(Dataset excerpts Opens)

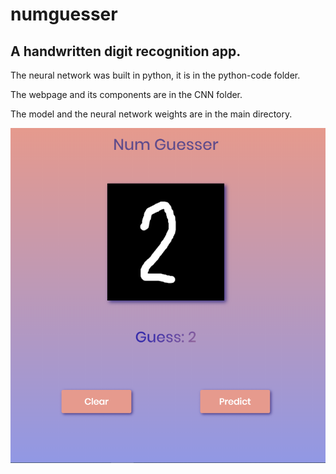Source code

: # numguesser

## A handwritten digit recognition app. 

The neural network was built in python, it is in the python-code folder.

The webpage and its components are in the CNN folder.

The model and the neural network weights are in the main directory.


![webpage](/CNN/page.png)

(Dataset excerpts Closes)

=== Work instructions ===
Where the word "webpage" shows up in a line of the entries above, copy that line.

=== Result of the task ===
The webpage and its components are in the CNN folder.
![webpage](/CNN/page.png)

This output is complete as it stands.